YOUR INSTRUCTIONS: Retype the entries exactly, but skip the pictures.

THE INPUT:
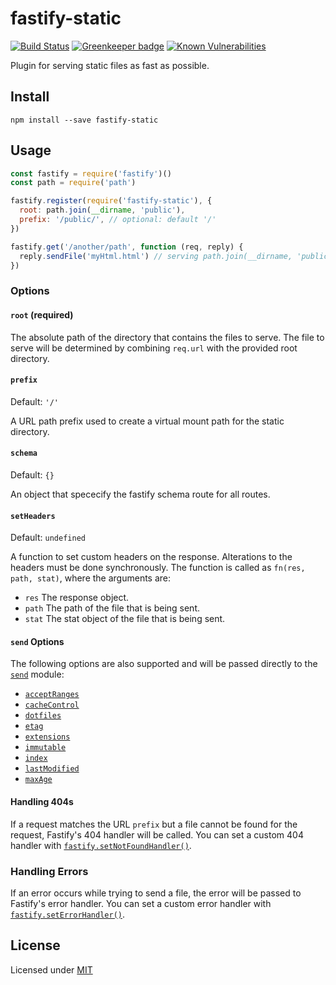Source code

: # fastify-static
[![Build Status](https://travis-ci.org/fastify/fastify-static.svg?branch=master)](https://travis-ci.org/fastify/fastify-static) [![Greenkeeper badge](https://badges.greenkeeper.io/fastify/fastify-static.svg)](https://greenkeeper.io/) [![Known Vulnerabilities](https://snyk.io/test/github/fastify/fastify-static/badge.svg)](https://snyk.io/test/github/fastify/fastify-static)

Plugin for serving static files as fast as possible.

## Install

`npm install --save fastify-static`

## Usage

```js
const fastify = require('fastify')()
const path = require('path')

fastify.register(require('fastify-static'), {
  root: path.join(__dirname, 'public'),
  prefix: '/public/', // optional: default '/'
})

fastify.get('/another/path', function (req, reply) {
  reply.sendFile('myHtml.html') // serving path.join(__dirname, 'public', 'myHtml.html') directly
})

```

### Options

#### `root` (required)

The absolute path of the directory that contains the files to serve.
The file to serve will be determined by combining `req.url` with the
provided root directory.

#### `prefix`

Default: `'/'`

A URL path prefix used to create a virtual mount path for the static directory.

#### `schema`

Default: `{}`

An object that spececify the fastify schema route for all routes.

#### `setHeaders`

Default: `undefined`

A function to set custom headers on the response. Alterations to the headers
must be done synchronously. The function is called as `fn(res, path, stat)`,
where the arguments are:

- `res` The response object.
- `path` The path of the file that is being sent.
- `stat` The stat object of the file that is being sent.

#### `send` Options

The following options are also supported and will be passed directly to the
[`send`](https://www.npmjs.com/package/send) module:

- [`acceptRanges`](https://www.npmjs.com/package/send#acceptranges)
- [`cacheControl`](https://www.npmjs.com/package/send#cachecontrol)
- [`dotfiles`](https://www.npmjs.com/package/send#dotfiles)
- [`etag`](https://www.npmjs.com/package/send#etag)
- [`extensions`](https://www.npmjs.com/package/send#extensions)
- [`immutable`](https://www.npmjs.com/package/send#immutable)
- [`index`](https://www.npmjs.com/package/send#index)
- [`lastModified`](https://www.npmjs.com/package/send#lastmodified)
- [`maxAge`](https://www.npmjs.com/package/send#maxage)

#### Handling 404s

If a request matches the URL `prefix` but a file cannot be found for the
request, Fastify's 404 handler will be called. You can set a custom 404
handler with [`fastify.setNotFoundHandler()`](https://www.fastify.io/docs/latest/Server-Methods/#setnotfoundhandler).

### Handling Errors

If an error occurs while trying to send a file, the error will be passed
to Fastify's error handler. You can set a custom error handler with
[`fastify.setErrorHandler()`](https://www.fastify.io/docs/latest/Server-Methods/#seterrorhandler).

## License

Licensed under [MIT](./LICENSE)
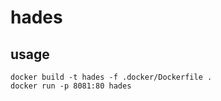 # hades

## usage
```shell script
docker build -t hades -f .docker/Dockerfile .
docker run -p 8081:80 hades
```
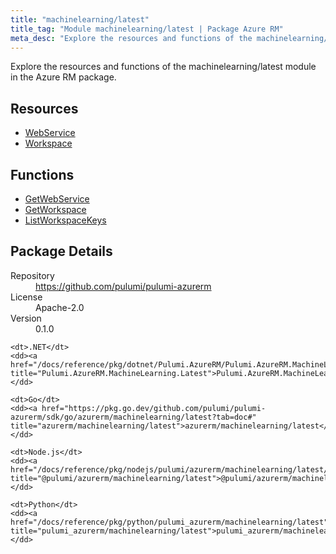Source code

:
 ```yaml
---
title: "machinelearning/latest"
title_tag: "Module machinelearning/latest | Package Azure RM"
meta_desc: "Explore the resources and functions of the machinelearning/latest module in the Azure RM package."
---
```


<!-- WARNING: this file was generated by Pulumi Docs Generator. -->
<!-- Do not edit by hand unless you're certain you know what you are doing! -->

Explore the resources and functions of the machinelearning/latest module in the Azure RM package.

<h2 id="resources">Resources</h2>
<ul class="api">
    <li><a href="webservice" title="WebService"><span class="symbol resource"></span>WebService</a></li>
    <li><a href="workspace" title="Workspace"><span class="symbol resource"></span>Workspace</a></li>
</ul>

<h2 id="functions">Functions</h2>
<ul class="api">
    <li><a href="getwebservice" title="GetWebService"><span class="symbol function"></span>GetWebService</a></li>
    <li><a href="getworkspace" title="GetWorkspace"><span class="symbol function"></span>GetWorkspace</a></li>
    <li><a href="listworkspacekeys" title="ListWorkspaceKeys"><span class="symbol function"></span>ListWorkspaceKeys</a></li>
</ul>

<h2 id="package-details">Package Details</h2>
<dl class="package-details">
	<dt>Repository</dt>
	<dd><a href="https://github.com/pulumi/pulumi-azurerm">https://github.com/pulumi/pulumi-azurerm</a></dd>
	<dt>License</dt>
	<dd>Apache-2.0</dd>
	<dt>Version</dt>
	<dd>0.1.0</dd>
</dl>



<dl class="tabular">

    <dt>.NET</dt>
    <dd><a href="/docs/reference/pkg/dotnet/Pulumi.AzureRM/Pulumi.AzureRM.MachineLearning.Latest.html" title="Pulumi.AzureRM.MachineLearning.Latest">Pulumi.AzureRM.MachineLearning.Latest</a></dd>

    <dt>Go</dt>
    <dd><a href="https://pkg.go.dev/github.com/pulumi/pulumi-azurerm/sdk/go/azurerm/machinelearning/latest?tab=doc#" title="azurerm/machinelearning/latest">azurerm/machinelearning/latest</a></dd>

    <dt>Node.js</dt>
    <dd><a href="/docs/reference/pkg/nodejs/pulumi/azurerm/machinelearning/latest/#" title="@pulumi/azurerm/machinelearning/latest">@pulumi/azurerm/machinelearning/latest</a></dd>

    <dt>Python</dt>
    <dd><a href="/docs/reference/pkg/python/pulumi_azurerm/machinelearning/latest" title="pulumi_azurerm/machinelearning/latest">pulumi_azurerm/machinelearning/latest</a></dd>

</dl>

OUTPUT FOR THIS EXERCISE:
Source code

: # fastify-static
[![Build Status](https://travis-ci.org/fastify/fastify-static.svg?branch=master)](https://travis-ci.org/fastify/fastify-static) [![Greenkeeper badge](https://badges.greenkeeper.io/fastify/fastify-static.svg)](https://greenkeeper.io/) [![Known Vulnerabilities](https://snyk.io/test/github/fastify/fastify-static/badge.svg)](https://snyk.io/test/github/fastify/fastify-static)

Plugin for serving static files as fast as possible.

## Install

`npm install --save fastify-static`

## Usage

```js
const fastify = require('fastify')()
const path = require('path')

fastify.register(require('fastify-static'), {
  root: path.join(__dirname, 'public'),
  prefix: '/public/', // optional: default '/'
})

fastify.get('/another/path', function (req, reply) {
  reply.sendFile('myHtml.html') // serving path.join(__dirname, 'public', 'myHtml.html') directly
})

```

### Options

#### `root` (required)

The absolute path of the directory that contains the files to serve.
The file to serve will be determined by combining `req.url` with the
provided root directory.

#### `prefix`

Default: `'/'`

A URL path prefix used to create a virtual mount path for the static directory.

#### `schema`

Default: `{}`

An object that spececify the fastify schema route for all routes.

#### `setHeaders`

Default: `undefined`

A function to set custom headers on the response. Alterations to the headers
must be done synchronously. The function is called as `fn(res, path, stat)`,
where the arguments are:

- `res` The response object.
- `path` The path of the file that is being sent.
- `stat` The stat object of the file that is being sent.

#### `send` Options

The following options are also supported and will be passed directly to the
[`send`](https://www.npmjs.com/package/send) module:

- [`acceptRanges`](https://www.npmjs.com/package/send#acceptranges)
- [`cacheControl`](https://www.npmjs.com/package/send#cachecontrol)
- [`dotfiles`](https://www.npmjs.com/package/send#dotfiles)
- [`etag`](https://www.npmjs.com/package/send#etag)
- [`extensions`](https://www.npmjs.com/package/send#extensions)
- [`immutable`](https://www.npmjs.com/package/send#immutable)
- [`index`](https://www.npmjs.com/package/send#index)
- [`lastModified`](https://www.npmjs.com/package/send#lastmodified)
- [`maxAge`](https://www.npmjs.com/package/send#maxage)

#### Handling 404s

If a request matches the URL `prefix` but a file cannot be found for the
request, Fastify's 404 handler will be called. You can set a custom 404
handler with [`fastify.setNotFoundHandler()`](https://www.fastify.io/docs/latest/Server-Methods/#setnotfoundhandler).

### Handling Errors

If an error occurs while trying to send a file, the error will be passed
to Fastify's error handler. You can set a custom error handler with
[`fastify.setErrorHandler()`](https://www.fastify.io/docs/latest/Server-Methods/#seterrorhandler).

## License

Licensed under [MIT](./LICENSE)
 # hades

## usage
```shell script
docker build -t hades -f .docker/Dockerfile .
docker run -p 8081:80 hades
```
Source code

:
 ```yaml
---
title: "machinelearning/latest"
title_tag: "Module machinelearning/latest | Package Azure RM"
meta_desc: "Explore the resources and functions of the machinelearning/latest module in the Azure RM package."
---
```


<!-- WARNING: this file was generated by Pulumi Docs Generator. -->
<!-- Do not edit by hand unless you're certain you know what you are doing! -->

Explore the resources and functions of the machinelearning/latest module in the Azure RM package.

<h2 id="resources">Resources</h2>
<ul class="api">
    <li><a href="webservice" title="WebService"><span class="symbol resource"></span>WebService</a></li>
    <li><a href="workspace" title="Workspace"><span class="symbol resource"></span>Workspace</a></li>
</ul>

<h2 id="functions">Functions</h2>
<ul class="api">
    <li><a href="getwebservice" title="GetWebService"><span class="symbol function"></span>GetWebService</a></li>
    <li><a href="getworkspace" title="GetWorkspace"><span class="symbol function"></span>GetWorkspace</a></li>
    <li><a href="listworkspacekeys" title="ListWorkspaceKeys"><span class="symbol function"></span>ListWorkspaceKeys</a></li>
</ul>

<h2 id="package-details">Package Details</h2>
<dl class="package-details">
	<dt>Repository</dt>
	<dd><a href="https://github.com/pulumi/pulumi-azurerm">https://github.com/pulumi/pulumi-azurerm</a></dd>
	<dt>License</dt>
	<dd>Apache-2.0</dd>
	<dt>Version</dt>
	<dd>0.1.0</dd>
</dl>



<dl class="tabular">

    <dt>.NET</dt>
    <dd><a href="/docs/reference/pkg/dotnet/Pulumi.AzureRM/Pulumi.AzureRM.MachineLearning.Latest.html" title="Pulumi.AzureRM.MachineLearning.Latest">Pulumi.AzureRM.MachineLearning.Latest</a></dd>

    <dt>Go</dt>
    <dd><a href="https://pkg.go.dev/github.com/pulumi/pulumi-azurerm/sdk/go/azurerm/machinelearning/latest?tab=doc#" title="azurerm/machinelearning/latest">azurerm/machinelearning/latest</a></dd>

    <dt>Node.js</dt>
    <dd><a href="/docs/reference/pkg/nodejs/pulumi/azurerm/machinelearning/latest/#" title="@pulumi/azurerm/machinelearning/latest">@pulumi/azurerm/machinelearning/latest</a></dd>

    <dt>Python</dt>
    <dd><a href="/docs/reference/pkg/python/pulumi_azurerm/machinelearning/latest" title="pulumi_azurerm/machinelearning/latest">pulumi_azurerm/machinelearning/latest</a></dd>

</dl>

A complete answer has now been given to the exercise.